TASK STATEMENT
The result should be an exact copy of every record, with no pictures kept.

RECORDS PROVIDED
============================================================

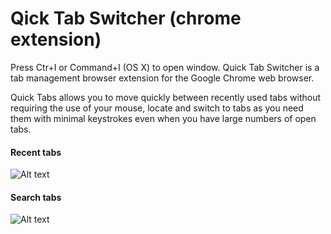 # Qick Tab Switcher  (chrome extension)

Press Ctr+I  or Command+I  (OS X) to open window.
Quick Tab Switcher is a tab management browser extension for the Google Chrome web browser. 

Quick Tabs allows you to move quickly between recently used tabs without requiring the use of your mouse, locate and switch to tabs as you need them with minimal keystrokes even when you have large numbers of open tabs.
#### Recent tabs
![Alt text](/../master/screenshots/1.png?raw=true "screenshot")


#### Search tabs
![Alt text](/../master/screenshots/2.png?raw=true "screenshot")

============================================================

SOLUTION FOR THIS PROBLEM
 # Qick Tab Switcher  (chrome extension)

Press Ctr+I  or Command+I  (OS X) to open window.
Quick Tab Switcher is a tab management browser extension for the Google Chrome web browser. 

Quick Tabs allows you to move quickly between recently used tabs without requiring the use of your mouse, locate and switch to tabs as you need them with minimal keystrokes even when you have large numbers of open tabs.
#### Recent tabs
![Alt text](/../master/screenshots/1.png?raw=true "screenshot")


#### Search tabs
![Alt text](/../master/screenshots/2.png?raw=true "screenshot")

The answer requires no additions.